Now the 49-year-old former electrical engineer is under investor
pressure to show that he can go it alone.
Several Qualcomm shareholders interviewed by Reuters said they were
willing to give Mollenkopf, who has been CEO since March 2014, only one
to two more years to show he can diversify the company's business beyond
the fiercely competitive mobile phone sector that now accounts for the
vast majority of its business and settle disputes with Apple Inc <AAPL.O>
and Huawei Technologies Co Ltd.
"Mollenkopf is in the 'show me' phase of his tenure. I think he has
about two years," said Tom Plumb, founder of Wisconsin Capital
Management, which has 2 percent of its equity portfolio allocated to
Qualcomm.
Mollenkopf faces the consequences of a bold gambit. Earlier this year,
Qualcomm asked the Committee on Foreign Investment in the United States
(CFIUS), which scrutinizes deals for potential national security risks,
to review a $121 billion hostile bid for Qualcomm by rival Broadcom Ltd
<AVGO.O>.
It was an unusual move, because typically only agreed deals are
submitted for CFIUS review. If CFIUS took this up, it would be the U.S.

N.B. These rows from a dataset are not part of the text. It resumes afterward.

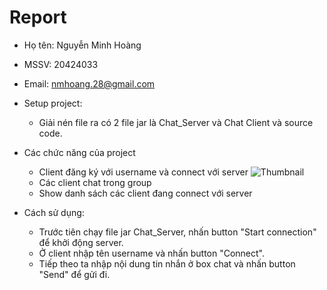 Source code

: # Report

- Họ tên: Nguyễn Minh Hoàng
- MSSV: 20424033
- Email: nmhoang.28@gmail.com
- Setup project:
    - Giải nén file ra có 2 file jar là Chat_Server và Chat Client và source code.
        
- Các chức năng của project
    - Client đăng ký với username và connect với server
    ![Thumbnail](https://i.imgur.com/Mm3W0LJ.jpg)
    - Các client chat trong group
    - Show danh sách các client đang connect với server
- Cách sử dụng:
    - Trước tiên chạy file jar Chat_Server, nhấn button "Start connection" để khởi động server.
    - Ở client nhập tên username và nhấn button "Connect".
    - Tiếp theo ta nhập nội dung tin nhắn ở box chat và nhấn button "Send" để gửi đi.
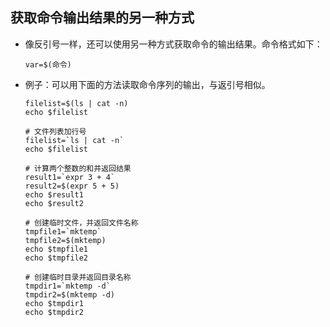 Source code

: ## 获取命令输出结果的另一种方式 

* 像反引号一样，还可以使用另一种方式获取命令的输出结果。命令格式如下： 

      var=$(命令) 
 
* 例子：可以用下面的方法读取命令序列的输出，与返引号相似。 

      filelist=$(ls | cat -n) 
      echo $filelist 

      # 文件列表加行号 
      filelist=`ls | cat -n` 
      echo $filelist 
      
      # 计算两个整数的和并返回结果 
      result1=`expr 3 + 4` 
      result2=$(expr 5 + 5) 
      echo $result1 
      echo $result2 

      # 创建临时文件，并返回文件名称 
      tmpfile1=`mktemp` 
      tmpfile2=$(mktemp) 
      echo $tmpfile1 
      echo $tmpfile2 

      # 创建临时目录并返回目录名称 
      tmpdir1=`mktemp -d` 
      tmpdir2=$(mktemp -d) 
      echo $tmpdir1 
      echo $tmpdir2 
 
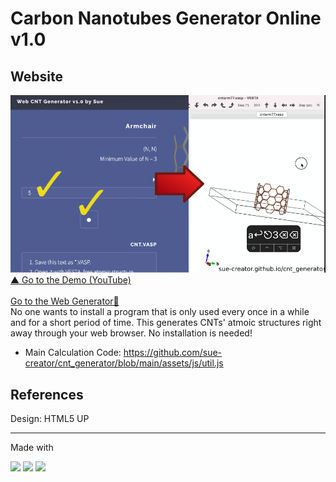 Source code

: # Carbon Nanotubes Generator Online v1.0
## Website
![Carbon Nanotubes Generator Demonstration](readmeImg.png)
<br><a href="https://github.com/sue-creator/cnt_generator/blob/main/readmeImg.png">  ▲ Go to the Demo (YouTube) </a>
<br><br>
<a href="https://sue-creator.github.io/cnt_generator/" target="_blank" rel="noopener noreferrer">Go to the Web Generator🔮</a><br>
No one wants to install a program that is only used every once in a while and for a short period of time. This generates CNTs' atmoic structures right away through your web browser. No installation is needed! 

- Main Calculation Code: https://github.com/sue-creator/cnt_generator/blob/main/assets/js/util.js


## References
Design: HTML5 UP<br>

***
Made with
<p>
<img src="https://img.shields.io/badge/HTML5-E34F26?style=for-the-badge&logo=html5&logoColor=white"/> <img src="https://img.shields.io/badge/CSS3-1572B6?style=for-the-badge&logo=css3&logoColor=white"/> <img src="https://img.shields.io/badge/JavaScript-F7DF1E?style=for-the-badge&logo=javascript&logoColor=black"/>
</p>

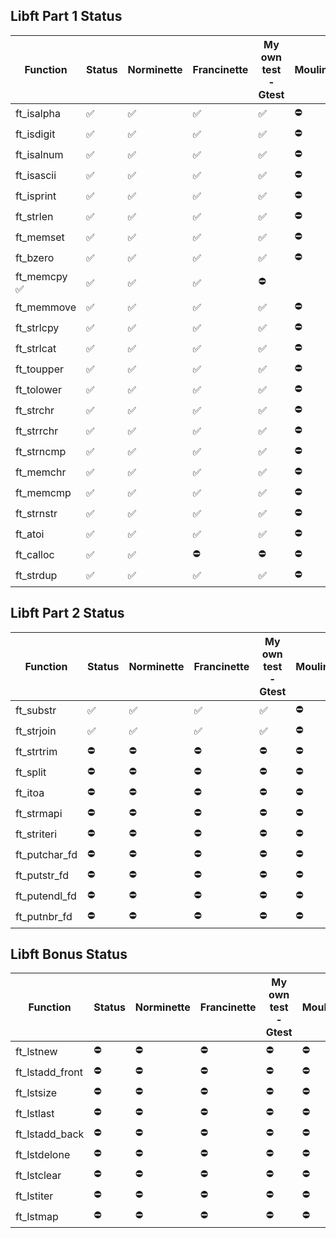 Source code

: 
## Libft Part 1 Status
| Function | Status | Norminette | Francinette | My own test - Gtest | Moulinette
| --- | --- | --- | --- |--- | --- |
| ft_isalpha | ✅ | ✅ | ✅ | ✅ | ⛔️ |
| ft_isdigit | ✅ | ✅ | ✅ | ✅ | ⛔️ |
| ft_isalnum | ✅ | ✅ | ✅ | ✅ | ⛔️ |
| ft_isascii | ✅ | ✅ | ✅ | ✅ | ⛔️ |
| ft_isprint | ✅ | ✅ | ✅ | ✅ | ⛔️ |
| ft_strlen | ✅ | ✅ | ✅ | ✅ | ⛔️ |
| ft_memset | ✅ | ✅ | ✅ | ✅ | ⛔️ |
| ft_bzero | ✅ | ✅ | ✅ | ✅ | ⛔️ |
| ft_memcpy ✅ | ✅ | ✅ | ✅ | ⛔️ |
| ft_memmove | ✅ | ✅ | ✅ | ✅ | ⛔️ |
| ft_strlcpy | ✅ | ✅ | ✅ | ✅ | ⛔️ |
| ft_strlcat | ✅ | ✅ | ✅ | ✅ | ⛔️ |
| ft_toupper | ✅ | ✅ | ✅ | ✅ | ⛔️ |
| ft_tolower | ✅ | ✅ | ✅ | ✅ | ⛔️ |
| ft_strchr | ✅ | ✅ | ✅ | ✅ | ⛔️ |
| ft_strrchr | ✅ | ✅ | ✅ | ✅ | ⛔️ |
| ft_strncmp | ✅ | ✅ | ✅ | ✅ | ⛔️ |
| ft_memchr | ✅ | ✅ | ✅ | ✅ | ⛔️ |
| ft_memcmp | ✅ | ✅ | ✅ | ✅ | ⛔️ |
| ft_strnstr | ✅ | ✅ | ✅ | ✅ | ⛔️ |
| ft_atoi | ✅ | ✅ | ✅ | ✅ | ⛔️ |
| ft_calloc | ✅ | ✅ | ⛔️ | ⛔️ | ⛔️ |
| ft_strdup | ✅ | ✅ | ✅ | ✅ | ⛔️ |

## Libft Part 2 Status
| Function | Status | Norminette | Francinette | My own test - Gtest | Moulinette
| --- | --- | --- | --- |--- | --- |
| ft_substr | ✅ | ✅ | ✅ | ✅ | ⛔️ |
| ft_strjoin | ✅ | ✅ | ✅ | ✅ | ⛔️ |
| ft_strtrim | ⛔️ | ⛔️ | ⛔️ | ⛔️ | ⛔️ |
| ft_split | ⛔️ | ⛔️ | ⛔️ | ⛔️ | ⛔️ |
| ft_itoa | ⛔️ | ⛔️ | ⛔️ | ⛔️ | ⛔️ |
| ft_strmapi | ⛔️ | ⛔️ | ⛔️ | ⛔️ | ⛔️ |
| ft_striteri | ⛔️ | ⛔️ | ⛔️ | ⛔️ | ⛔️ |
| ft_putchar_fd | ⛔️ | ⛔️ | ⛔️ | ⛔️ | ⛔️ |
| ft_putstr_fd | ⛔️ | ⛔️ | ⛔️ | ⛔️ | ⛔️ |
| ft_putendl_fd | ⛔️ | ⛔️ | ⛔️ | ⛔️ | ⛔️ |
| ft_putnbr_fd | ⛔️ | ⛔️ | ⛔️ | ⛔️ | ⛔️ |

## Libft Bonus Status
| Function | Status | Norminette | Francinette | My own test - Gtest | Moulinette
| --- | --- | --- | --- |--- | --- |
| ft_lstnew | ⛔️ | ⛔️ | ⛔️ | ⛔️ | ⛔️ |
| ft_lstadd_front | ⛔️ | ⛔️ | ⛔️ | ⛔️ | ⛔️ |
| ft_lstsize | ⛔️ | ⛔️ | ⛔️ | ⛔️ | ⛔️ |
| ft_lstlast | ⛔️ | ⛔️ | ⛔️ | ⛔️ | ⛔️ |
| ft_lstadd_back | ⛔️ | ⛔️ | ⛔️ | ⛔️ | ⛔️ |
| ft_lstdelone | ⛔️ | ⛔️ | ⛔️ | ⛔️ | ⛔️ |
| ft_lstclear | ⛔️ | ⛔️ | ⛔️ | ⛔️ | ⛔️ |
| ft_lstiter | ⛔️ | ⛔️ | ⛔️ | ⛔️ | ⛔️ |
| ft_lstmap | ⛔️ | ⛔️ | ⛔️ | ⛔️ | ⛔️ |
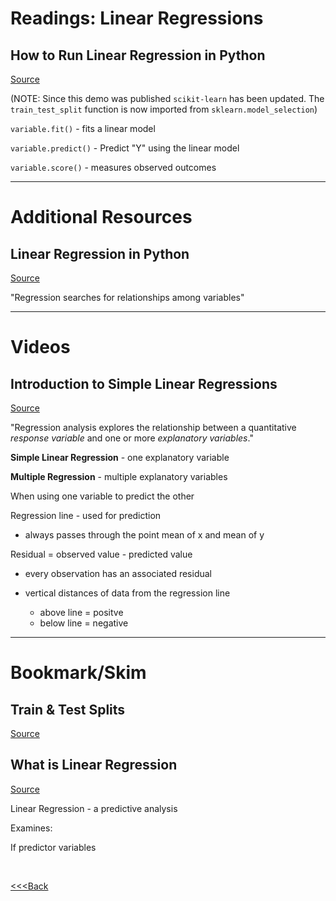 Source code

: # Readings: Linear Regressions

## How to Run Linear Regression in Python

[Source](http://bigdata-madesimple.com/how-to-run-linear-regression-in-python-scikit-learn/)

(NOTE: Since this demo was published `scikit-learn` has been updated. The `train_test_split` function is now imported from `sklearn.model_selection`)

`variable.fit()` - fits a linear model

`variable.predict()` - Predict "Y" using the linear model

`variable.score()` - measures observed outcomes

---

# Additional Resources

## Linear Regression in Python

[Source](https://realpython.com/linear-regression-in-python/)

"Regression searches for relationships among variables"



---

# Videos

## Introduction to Simple Linear Regressions

[Source](https://www.youtube.com/watch?v=KsVBBJRb9TE)

"Regression analysis explores the relationship between a quantitative _response variable_ and one or more _explanatory variables_."

**Simple Linear Regression** - one explanatory variable

**Multiple Regression** - multiple explanatory variables

When using one variable to predict the other 



Regression line - used for prediction

- always passes through the point mean of x and mean of y

Residual = observed value - predicted value

- every observation has an associated residual

- vertical distances of data from the regression line

  - above line = positve
  - below line = negative

---

# Bookmark/Skim

## Train & Test Splits

[Source](https://towardsdatascience.com/train-test-split-and-cross-validation-in-python-80b61beca4b6)

## What is Linear Regression

[Source](https://www.statisticssolutions.com/what-is-linear-regression/)

Linear Regression - a predictive analysis

Examines:

  If predictor variables 

<br>

[<<<Back](README.md)
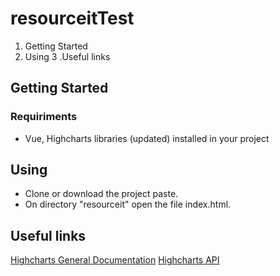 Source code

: # resourceitTest

1. Getting Started
2. Using
3 .Useful links

## Getting Started
 ### Requiriments
 - Vue, Highcharts libraries (updated) installed in your project

## Using
  - Clone or download the project paste.
  - On directory "resourceit" open the file index.html.
  
## Useful links
[Highcharts General Documentation](https://www.highcharts.com/docs)
[Highcharts API](https://api.highcharts.com/highcharts/)
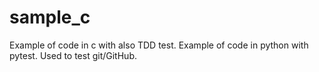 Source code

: # sample_c
Example of code in c with also TDD test.
Example of code in python with pytest.
Used to test git/GitHub.
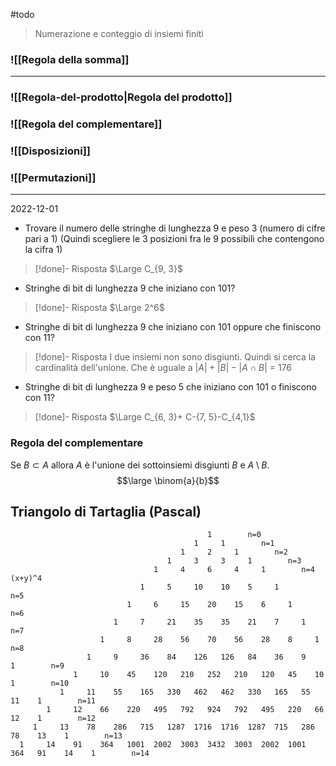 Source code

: #todo

> Numerazione e conteggio di insiemi finiti 

### ![[Regola della somma]]
---
### ![[Regola-del-prodotto|Regola del prodotto]]

### ![[Regola del complementare]]
### ![[Disposizioni]]
### ![[Permutazioni]]

---
2022-12-01

- Trovare il numero delle stringhe di lunghezza 9 e peso 3 (numero di cifre pari a 1)
 (Quindi scegliere le 3 posizioni fra le 9 possibili che contengono la cifra 1)
>[!done]- Risposta 
> $\Large C_{9, 3}$ 
- Stringhe di bit di lunghezza 9 che iniziano con 101? 
 >[!done]- Risposta
> $\Large 2^6$

- Stringhe di bit di lunghezza 9 che iniziano con 101 oppure che finiscono con 11? 
>[!done]- Risposta
> I due insiemi non sono disgiunti. Quindi si cerca la cardinalità dell'unione. Che è uguale a $|A| + |B| - |A\cap B|$ 
> = 176 

- Stringhe di bit di lunghezza 9 e peso 5 che iniziano con 101 o finiscono con 11? 
>[!done]- Risposta
> $\Large C_{6, 3}+ C-{7, 5}-C_{4,1}$

### Regola del complementare 

Se $B \subset A$ allora $A$ è l'unione dei sottoinsiemi disgiunti $B$ e $A \setminus B$.
$$\large \binom{a}{b}$$

## Triangolo di Tartaglia (Pascal)



												1        n=0
											 1     1        n=1
										  1     2     1        n=2
									   1     3     3     1        n=3
									1     4     6     4     1        n=4     (x+y)^4
								 1     5     10    10    5     1        n=5
							  1     6     15    20    15    6     1        n=6
						   1     7     21    35    35    21    7     1        n=7
						1     8     28    56    70    56    28    8     1        n=8
					 1     9     36    84    126   126   84    36    9     1        n=9
				  1     10    45    120   210   252   210   120   45    10    1        n=10
			   1     11    55    165   330   462   462   330   165   55    11    1        n=11
			1     12    66    220   495   792   924   792   495   220   66    12    1        n=12
		 1     13    78    286   715   1287  1716  1716  1287  715   286   78    13    1        n=13
	  1     14    91    364   1001  2002  3003  3432  3003  2002  1001  364   91    14    1        n=14


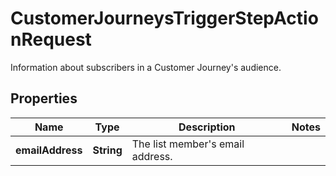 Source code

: 

# CustomerJourneysTriggerStepActionRequest

Information about subscribers in a Customer Journey's audience.

## Properties

| Name | Type | Description | Notes |
|------------ | ------------- | ------------- | -------------|
|**emailAddress** | **String** | The list member&#39;s email address. |  |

government, not Qualcomm shareholders, that would decide its fate.
Qualcomm's maneuver worked. President Donald Trump blocked the deal in
March, citing CFIUS's concerns over a shift to Chinese dominance in 5G
wireless technology, even though Broadcom, which at the time was based
in Singapore, was not a Chinese company.
Amid growing tensions with the United States over trade disputes, China
responded by stalling on its antitrust review of Qualcomm's $44 billion
acquisition of NXP Semiconductors NV <NXPI.O>, which the two companies
had agreed in October 2016.
On Thursday, frustrated with Chinese regulators' seemingly endless
delays, Qualcomm let the merger agreement with NXP expire and paid it a
$2 billion breakup fee. NXP's whose strength in the automotive market
had been expected to help Qualcomm reduce its dependence on the
smartphone market.
Qualcomm now faces an uphill struggle in carrying out a transformative
acquisition such as NXP in the near term, given that all major
semiconductor peers have a footprint in China that would subject any
acquisition to a China review.
Mollenkopf has acknowledged this, but told analysts on Wednesday that he
believed big acquisitions would be possible again after this "unusual
window" of trade tensions between the United States and China passed.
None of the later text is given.